Apple Stock vs. Microsoft Stock: Fundamental Analysis

If you read Apple vs. Microsoft: The Technology Duel, then you’ll know that Apple outperforms Microsoft in hardware and media production hands down. Apple’s product pipeline is more impressive than Microsoft’s, although Microsoft’s new toy Vista may turn a few heads, but that’s another story and another blog post. 🙂

We’re going to investigate both Microsoft stock and Apple stock to determine which security we should hold for the long run.

Comparing Microsoft Stock (MSFT) and Apple Stock (AAPL)

When attempting to compare stocks, use software or resources that do the hard work for you. Fidelity’s stock comparison tool allows investors to compare and contrast fundamentals of up to 5 different stocks.

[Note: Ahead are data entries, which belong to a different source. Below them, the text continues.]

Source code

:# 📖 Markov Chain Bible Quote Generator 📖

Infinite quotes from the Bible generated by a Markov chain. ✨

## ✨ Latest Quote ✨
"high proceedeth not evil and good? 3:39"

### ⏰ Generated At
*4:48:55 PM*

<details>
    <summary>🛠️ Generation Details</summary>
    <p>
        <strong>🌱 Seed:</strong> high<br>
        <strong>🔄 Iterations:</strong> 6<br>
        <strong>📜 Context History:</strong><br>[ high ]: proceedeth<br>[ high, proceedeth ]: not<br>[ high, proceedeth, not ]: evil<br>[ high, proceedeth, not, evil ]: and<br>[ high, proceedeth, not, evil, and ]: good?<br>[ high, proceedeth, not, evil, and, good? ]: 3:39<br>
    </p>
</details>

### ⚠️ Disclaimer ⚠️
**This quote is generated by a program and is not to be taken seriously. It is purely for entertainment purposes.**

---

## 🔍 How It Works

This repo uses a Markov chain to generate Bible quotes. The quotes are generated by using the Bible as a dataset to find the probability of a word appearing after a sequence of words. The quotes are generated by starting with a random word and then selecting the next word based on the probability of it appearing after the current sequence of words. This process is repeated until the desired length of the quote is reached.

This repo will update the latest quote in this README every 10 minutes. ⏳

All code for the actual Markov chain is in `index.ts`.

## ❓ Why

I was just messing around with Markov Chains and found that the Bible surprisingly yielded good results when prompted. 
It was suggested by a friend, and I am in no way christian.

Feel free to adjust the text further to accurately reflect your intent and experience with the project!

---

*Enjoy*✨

52-Week Performance: MSFT vs. APPL

Apple Shares have gained 15% in the past 52 weeks, as investors have felt confident about iPod and iBook sales.

Microsoft shares have gained 9% in the past 52 weeks, and should continue recent momentum gains as the holiday season comes to an end. Microsoft is projecting strong sales of its newest operating platform Vista, and its video gaming console, Xbox 360.

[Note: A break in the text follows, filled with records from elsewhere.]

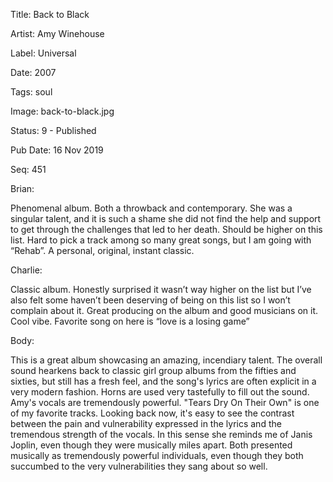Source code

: Title:  Back to Black

Artist: Amy Winehouse

Label:  Universal

Date:   2007

Tags:   soul

Image:  back-to-black.jpg

Status: 9 - Published

Pub Date: 16 Nov 2019

Seq:    451

Brian: 

Phenomenal album. Both a throwback and contemporary. She was a singular talent, and it is such a shame she did not find the help and support to get through the challenges that led to her death. Should be higher on this list. Hard to pick a track among so many great songs, but I am going with “Rehab”. A personal, original, instant classic.


Charlie: 

Classic album. Honestly surprised it wasn’t way higher on the list but I’ve also felt some haven’t been deserving of being on this list so I won’t complain about it. Great producing on the album and good musicians on it. Cool vibe. Favorite song on here is “love is a losing game”


Body: 

This is a great album showcasing an amazing, incendiary talent. The overall sound hearkens back to classic girl group albums from the fifties and sixties, but still has a fresh feel, and the song's lyrics are often explicit in a very modern fashion. Horns are used very tastefully to fill out the sound. Amy's vocals are tremendously powerful. "Tears Dry On Their Own" is one of my favorite tracks. Looking back now, it's easy to see the contrast between the pain and vulnerability expressed in the lyrics and the tremendous strength of the vocals. In this sense she reminds me of Janis Joplin, even though they were musically miles apart. Both presented musically as tremendously powerful individuals, even though they both succumbed to the very vulnerabilities they sang about so well.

Stock Valuation: MSFT vs. APPL

Microsoft stock is actually fairly value while Apple stock seems to be highly overvalued. When comparing P/E ratios over the last 4 quarters, Apple stock stands at around 38 times its earnings, but Microsoft only trades at 20 times its earnings. Microsoft is a much cheaper stock than Apple, according to valuation ratios, even though Microsoft shares have only gained a couple dollars in the past 2 years.

In fact, Apple’s 5 year average P/E is over 60 times its earnings, forcing investors to pay a premium to hold the stock.

The Technology industry usually exhibits higher Price over Earnings ratios than the rest of the market, yet Microsoft’s 5 year average is only 30 times its earnings. Investors can purchase Microsoft stock at a discount to its 5-year average P/E ratio, suggesting that it’s a cheap stock buy.

P/E ratios are a key indicator of stock valuation, but we’ll also use PEG and Price-to-Book ratios to search for key buying opportunities.

Both companies exhibit PEG ratios of around 2, and share nearly identical Price-to-Book ratios.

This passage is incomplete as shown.